● **Data supplied**
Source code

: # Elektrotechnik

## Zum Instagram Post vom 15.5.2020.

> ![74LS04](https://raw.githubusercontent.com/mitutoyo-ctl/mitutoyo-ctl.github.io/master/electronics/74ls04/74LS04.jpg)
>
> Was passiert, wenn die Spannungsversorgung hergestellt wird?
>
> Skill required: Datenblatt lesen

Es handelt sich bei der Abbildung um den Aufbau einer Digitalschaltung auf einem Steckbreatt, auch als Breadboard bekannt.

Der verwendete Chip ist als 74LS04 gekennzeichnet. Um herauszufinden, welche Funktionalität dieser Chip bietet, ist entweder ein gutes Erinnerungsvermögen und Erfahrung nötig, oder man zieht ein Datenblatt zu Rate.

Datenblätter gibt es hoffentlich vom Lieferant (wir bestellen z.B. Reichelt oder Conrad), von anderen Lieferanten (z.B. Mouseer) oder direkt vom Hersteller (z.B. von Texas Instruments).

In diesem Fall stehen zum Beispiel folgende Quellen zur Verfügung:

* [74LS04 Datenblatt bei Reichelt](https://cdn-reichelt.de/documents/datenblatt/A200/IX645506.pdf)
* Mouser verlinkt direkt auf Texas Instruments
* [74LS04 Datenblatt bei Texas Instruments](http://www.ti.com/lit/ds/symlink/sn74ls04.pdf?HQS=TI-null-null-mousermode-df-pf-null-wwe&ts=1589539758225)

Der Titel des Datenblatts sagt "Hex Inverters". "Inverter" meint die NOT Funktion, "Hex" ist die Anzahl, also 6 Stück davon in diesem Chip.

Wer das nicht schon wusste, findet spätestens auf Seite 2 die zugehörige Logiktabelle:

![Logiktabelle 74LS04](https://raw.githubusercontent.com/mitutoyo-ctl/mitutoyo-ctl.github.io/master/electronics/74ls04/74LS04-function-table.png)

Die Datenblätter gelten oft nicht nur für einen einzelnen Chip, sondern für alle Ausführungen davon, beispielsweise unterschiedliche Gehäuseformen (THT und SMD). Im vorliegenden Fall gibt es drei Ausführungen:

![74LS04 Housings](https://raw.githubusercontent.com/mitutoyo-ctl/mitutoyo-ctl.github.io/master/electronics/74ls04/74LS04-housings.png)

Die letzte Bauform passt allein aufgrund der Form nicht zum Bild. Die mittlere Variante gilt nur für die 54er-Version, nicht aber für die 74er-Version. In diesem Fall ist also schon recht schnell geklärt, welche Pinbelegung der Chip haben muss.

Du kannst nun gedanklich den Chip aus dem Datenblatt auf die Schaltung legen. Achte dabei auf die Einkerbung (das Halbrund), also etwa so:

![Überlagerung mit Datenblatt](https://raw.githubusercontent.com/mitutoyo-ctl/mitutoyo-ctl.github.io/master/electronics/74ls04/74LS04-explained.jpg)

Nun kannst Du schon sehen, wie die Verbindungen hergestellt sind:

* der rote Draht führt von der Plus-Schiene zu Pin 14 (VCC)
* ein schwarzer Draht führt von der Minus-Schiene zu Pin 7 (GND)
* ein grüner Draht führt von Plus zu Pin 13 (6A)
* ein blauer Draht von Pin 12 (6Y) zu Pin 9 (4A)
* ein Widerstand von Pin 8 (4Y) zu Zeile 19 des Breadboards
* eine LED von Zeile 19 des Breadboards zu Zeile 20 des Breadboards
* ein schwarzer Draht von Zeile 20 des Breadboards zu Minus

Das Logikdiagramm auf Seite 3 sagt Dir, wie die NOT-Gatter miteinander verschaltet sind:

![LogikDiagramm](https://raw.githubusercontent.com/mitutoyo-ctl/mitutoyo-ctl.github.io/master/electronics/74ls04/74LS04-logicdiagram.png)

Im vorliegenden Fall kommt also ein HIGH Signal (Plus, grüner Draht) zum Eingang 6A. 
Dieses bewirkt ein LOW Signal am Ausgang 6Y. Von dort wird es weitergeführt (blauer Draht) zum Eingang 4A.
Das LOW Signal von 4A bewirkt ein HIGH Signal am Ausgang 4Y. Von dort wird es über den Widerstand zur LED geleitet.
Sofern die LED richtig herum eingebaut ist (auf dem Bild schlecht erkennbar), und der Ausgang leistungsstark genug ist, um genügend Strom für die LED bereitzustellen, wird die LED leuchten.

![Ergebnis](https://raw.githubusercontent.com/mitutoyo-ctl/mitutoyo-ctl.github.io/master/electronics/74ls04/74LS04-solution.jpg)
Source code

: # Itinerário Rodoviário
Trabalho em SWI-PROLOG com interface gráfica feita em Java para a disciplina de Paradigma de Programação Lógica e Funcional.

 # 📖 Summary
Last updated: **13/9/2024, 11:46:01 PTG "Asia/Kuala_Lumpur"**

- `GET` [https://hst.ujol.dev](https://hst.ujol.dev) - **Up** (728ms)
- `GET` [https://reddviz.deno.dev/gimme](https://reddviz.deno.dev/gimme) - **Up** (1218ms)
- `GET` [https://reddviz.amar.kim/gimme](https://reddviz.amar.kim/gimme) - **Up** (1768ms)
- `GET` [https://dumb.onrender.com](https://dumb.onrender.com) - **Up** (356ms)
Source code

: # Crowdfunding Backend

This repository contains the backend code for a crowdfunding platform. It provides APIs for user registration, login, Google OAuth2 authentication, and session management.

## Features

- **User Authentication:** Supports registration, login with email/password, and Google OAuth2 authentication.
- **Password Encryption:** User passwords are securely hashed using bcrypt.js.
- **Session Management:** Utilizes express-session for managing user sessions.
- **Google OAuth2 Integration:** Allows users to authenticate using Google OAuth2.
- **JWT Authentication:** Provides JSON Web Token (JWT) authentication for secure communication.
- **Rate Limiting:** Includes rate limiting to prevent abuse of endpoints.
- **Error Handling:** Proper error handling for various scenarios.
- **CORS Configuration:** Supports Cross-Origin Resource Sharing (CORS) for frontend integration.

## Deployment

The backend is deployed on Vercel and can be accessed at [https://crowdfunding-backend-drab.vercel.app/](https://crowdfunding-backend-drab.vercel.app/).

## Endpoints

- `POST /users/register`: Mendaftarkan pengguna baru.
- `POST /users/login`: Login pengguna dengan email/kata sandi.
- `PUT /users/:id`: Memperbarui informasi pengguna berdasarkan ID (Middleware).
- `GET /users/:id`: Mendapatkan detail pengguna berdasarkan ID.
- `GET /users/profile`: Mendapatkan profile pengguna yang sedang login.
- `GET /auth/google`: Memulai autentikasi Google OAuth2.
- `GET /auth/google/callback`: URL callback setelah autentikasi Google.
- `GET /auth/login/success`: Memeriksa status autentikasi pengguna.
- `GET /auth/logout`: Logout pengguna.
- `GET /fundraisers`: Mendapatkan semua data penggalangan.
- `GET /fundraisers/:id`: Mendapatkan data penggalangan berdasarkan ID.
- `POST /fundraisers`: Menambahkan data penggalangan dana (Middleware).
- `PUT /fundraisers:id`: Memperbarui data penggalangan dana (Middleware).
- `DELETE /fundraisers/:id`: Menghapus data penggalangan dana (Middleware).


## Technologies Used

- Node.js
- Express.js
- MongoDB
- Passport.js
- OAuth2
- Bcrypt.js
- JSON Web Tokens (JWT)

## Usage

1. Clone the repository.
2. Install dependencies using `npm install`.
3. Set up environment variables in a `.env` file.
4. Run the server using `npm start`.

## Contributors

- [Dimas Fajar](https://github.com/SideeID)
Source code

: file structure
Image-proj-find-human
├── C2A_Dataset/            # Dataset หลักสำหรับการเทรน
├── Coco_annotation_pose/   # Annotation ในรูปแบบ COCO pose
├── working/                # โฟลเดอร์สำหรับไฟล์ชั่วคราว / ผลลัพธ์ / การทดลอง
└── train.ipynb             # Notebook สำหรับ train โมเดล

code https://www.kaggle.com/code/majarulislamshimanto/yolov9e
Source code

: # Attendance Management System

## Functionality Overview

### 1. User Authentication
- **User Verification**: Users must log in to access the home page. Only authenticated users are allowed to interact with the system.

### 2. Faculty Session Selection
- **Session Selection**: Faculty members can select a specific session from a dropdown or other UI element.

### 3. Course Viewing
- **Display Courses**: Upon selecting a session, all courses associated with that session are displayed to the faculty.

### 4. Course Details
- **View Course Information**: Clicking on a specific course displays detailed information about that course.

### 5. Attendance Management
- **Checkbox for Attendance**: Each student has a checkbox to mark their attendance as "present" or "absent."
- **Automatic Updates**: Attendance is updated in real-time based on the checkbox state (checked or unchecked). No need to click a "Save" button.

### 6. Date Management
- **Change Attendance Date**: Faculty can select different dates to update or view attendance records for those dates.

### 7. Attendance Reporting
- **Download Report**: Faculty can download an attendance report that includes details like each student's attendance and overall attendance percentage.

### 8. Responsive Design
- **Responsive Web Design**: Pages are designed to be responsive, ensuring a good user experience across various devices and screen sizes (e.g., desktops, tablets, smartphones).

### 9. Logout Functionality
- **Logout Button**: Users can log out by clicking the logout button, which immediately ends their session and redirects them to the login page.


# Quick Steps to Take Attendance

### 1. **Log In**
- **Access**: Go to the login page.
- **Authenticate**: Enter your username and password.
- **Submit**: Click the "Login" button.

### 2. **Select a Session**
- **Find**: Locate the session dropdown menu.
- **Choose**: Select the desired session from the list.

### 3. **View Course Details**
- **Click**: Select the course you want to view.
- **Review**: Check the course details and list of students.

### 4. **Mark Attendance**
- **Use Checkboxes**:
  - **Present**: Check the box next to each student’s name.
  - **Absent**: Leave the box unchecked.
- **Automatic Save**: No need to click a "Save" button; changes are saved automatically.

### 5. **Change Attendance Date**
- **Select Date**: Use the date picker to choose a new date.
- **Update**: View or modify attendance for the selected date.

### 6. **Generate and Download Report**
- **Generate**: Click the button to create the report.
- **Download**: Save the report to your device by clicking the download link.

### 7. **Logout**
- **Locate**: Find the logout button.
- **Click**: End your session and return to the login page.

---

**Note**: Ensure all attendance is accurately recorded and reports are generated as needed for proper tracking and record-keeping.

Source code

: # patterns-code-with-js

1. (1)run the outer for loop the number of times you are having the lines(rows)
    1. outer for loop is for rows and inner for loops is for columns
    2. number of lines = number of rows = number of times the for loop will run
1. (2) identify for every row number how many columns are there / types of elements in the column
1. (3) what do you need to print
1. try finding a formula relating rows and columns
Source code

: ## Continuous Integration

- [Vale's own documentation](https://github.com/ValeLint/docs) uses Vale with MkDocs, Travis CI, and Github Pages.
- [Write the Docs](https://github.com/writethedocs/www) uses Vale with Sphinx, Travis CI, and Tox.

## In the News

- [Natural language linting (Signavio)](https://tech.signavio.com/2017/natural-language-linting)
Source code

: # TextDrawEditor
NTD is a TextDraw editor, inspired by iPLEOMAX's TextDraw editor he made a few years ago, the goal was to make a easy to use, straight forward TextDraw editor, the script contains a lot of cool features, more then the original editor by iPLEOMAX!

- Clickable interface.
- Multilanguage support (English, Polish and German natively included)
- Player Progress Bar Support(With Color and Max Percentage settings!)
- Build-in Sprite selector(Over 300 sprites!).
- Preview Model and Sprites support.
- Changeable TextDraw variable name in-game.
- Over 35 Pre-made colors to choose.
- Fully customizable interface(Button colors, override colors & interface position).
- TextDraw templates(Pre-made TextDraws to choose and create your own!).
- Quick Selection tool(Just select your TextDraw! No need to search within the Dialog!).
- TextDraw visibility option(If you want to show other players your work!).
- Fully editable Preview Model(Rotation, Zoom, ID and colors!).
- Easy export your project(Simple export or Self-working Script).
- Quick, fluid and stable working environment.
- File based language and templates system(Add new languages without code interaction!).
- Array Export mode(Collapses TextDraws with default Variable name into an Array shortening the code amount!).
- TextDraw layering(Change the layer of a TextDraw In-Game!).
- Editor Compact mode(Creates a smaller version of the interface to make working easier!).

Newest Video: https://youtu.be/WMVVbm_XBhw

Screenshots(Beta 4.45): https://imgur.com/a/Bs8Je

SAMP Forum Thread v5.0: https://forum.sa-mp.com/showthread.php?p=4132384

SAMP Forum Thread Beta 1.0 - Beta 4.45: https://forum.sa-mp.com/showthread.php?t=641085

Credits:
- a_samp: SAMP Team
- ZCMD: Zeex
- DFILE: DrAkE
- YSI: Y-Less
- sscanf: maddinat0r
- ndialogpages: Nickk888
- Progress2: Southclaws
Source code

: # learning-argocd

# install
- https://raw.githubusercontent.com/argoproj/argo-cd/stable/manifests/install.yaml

● **Problem statement**
The expected result is every line above containing the string "Automatic".

● **Response box**
- **Automatic Updates**: Attendance is updated in real-time based on the checkbox state (checked or unchecked). No need to click a "Save" button.
- **Automatic Save**: No need to click a "Save" button; changes are saved automatically.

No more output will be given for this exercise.